Output the data unchanged and complete, minus the images.

*PROVIDED MATERIAL:*

-*-

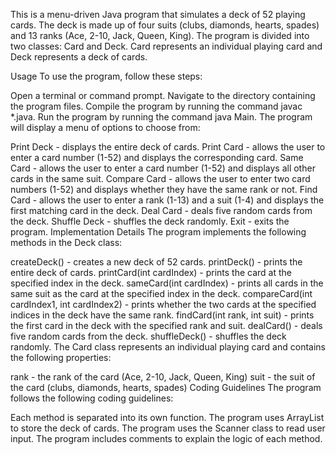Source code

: This is a menu-driven Java program that simulates a deck of 52 playing cards. The deck is made up of four suits (clubs, diamonds, hearts, spades) and 13 ranks (Ace, 2-10, Jack, Queen, King). The program is divided into two classes: Card and Deck. Card represents an individual playing card and Deck represents a deck of cards.

Usage
To use the program, follow these steps:

Open a terminal or command prompt.
Navigate to the directory containing the program files.
Compile the program by running the command javac *.java.
Run the program by running the command java Main.
The program will display a menu of options to choose from:

Print Deck - displays the entire deck of cards.
Print Card - allows the user to enter a card number (1-52) and displays the corresponding card.
Same Card - allows the user to enter a card number (1-52) and displays all other cards in the same suit.
Compare Card - allows the user to enter two card numbers (1-52) and displays whether they have the same rank or not.
Find Card - allows the user to enter a rank (1-13) and a suit (1-4) and displays the first matching card in the deck.
Deal Card - deals five random cards from the deck.
Shuffle Deck - shuffles the deck randomly.
Exit - exits the program.
Implementation Details
The program implements the following methods in the Deck class:

createDeck() - creates a new deck of 52 cards.
printDeck() - prints the entire deck of cards.
printCard(int cardIndex) - prints the card at the specified index in the deck.
sameCard(int cardIndex) - prints all cards in the same suit as the card at the specified index in the deck.
compareCard(int cardIndex1, int cardIndex2) - prints whether the two cards at the specified indices in the deck have the same rank.
findCard(int rank, int suit) - prints the first card in the deck with the specified rank and suit.
dealCard() - deals five random cards from the deck.
shuffleDeck() - shuffles the deck randomly.
The Card class represents an individual playing card and contains the following properties:

rank - the rank of the card (Ace, 2-10, Jack, Queen, King)
suit - the suit of the card (clubs, diamonds, hearts, spades)
Coding Guidelines
The program follows the following coding guidelines:

Each method is separated into its own function.
The program uses ArrayList to store the deck of cards.
The program uses the Scanner class to read user input.
The program includes comments to explain the logic of each method.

-*-

*SOLUTION BELOW:*
Source code

: This is a menu-driven Java program that simulates a deck of 52 playing cards. The deck is made up of four suits (clubs, diamonds, hearts, spades) and 13 ranks (Ace, 2-10, Jack, Queen, King). The program is divided into two classes: Card and Deck. Card represents an individual playing card and Deck represents a deck of cards.

Usage
To use the program, follow these steps:

Open a terminal or command prompt.
Navigate to the directory containing the program files.
Compile the program by running the command javac *.java.
Run the program by running the command java Main.
The program will display a menu of options to choose from:

Print Deck - displays the entire deck of cards.
Print Card - allows the user to enter a card number (1-52) and displays the corresponding card.
Same Card - allows the user to enter a card number (1-52) and displays all other cards in the same suit.
Compare Card - allows the user to enter two card numbers (1-52) and displays whether they have the same rank or not.
Find Card - allows the user to enter a rank (1-13) and a suit (1-4) and displays the first matching card in the deck.
Deal Card - deals five random cards from the deck.
Shuffle Deck - shuffles the deck randomly.
Exit - exits the program.
Implementation Details
The program implements the following methods in the Deck class:

createDeck() - creates a new deck of 52 cards.
printDeck() - prints the entire deck of cards.
printCard(int cardIndex) - prints the card at the specified index in the deck.
sameCard(int cardIndex) - prints all cards in the same suit as the card at the specified index in the deck.
compareCard(int cardIndex1, int cardIndex2) - prints whether the two cards at the specified indices in the deck have the same rank.
findCard(int rank, int suit) - prints the first card in the deck with the specified rank and suit.
dealCard() - deals five random cards from the deck.
shuffleDeck() - shuffles the deck randomly.
The Card class represents an individual playing card and contains the following properties:

rank - the rank of the card (Ace, 2-10, Jack, Queen, King)
suit - the suit of the card (clubs, diamonds, hearts, spades)
Coding Guidelines
The program follows the following coding guidelines:

Each method is separated into its own function.
The program uses ArrayList to store the deck of cards.
The program uses the Scanner class to read user input.
The program includes comments to explain the logic of each method.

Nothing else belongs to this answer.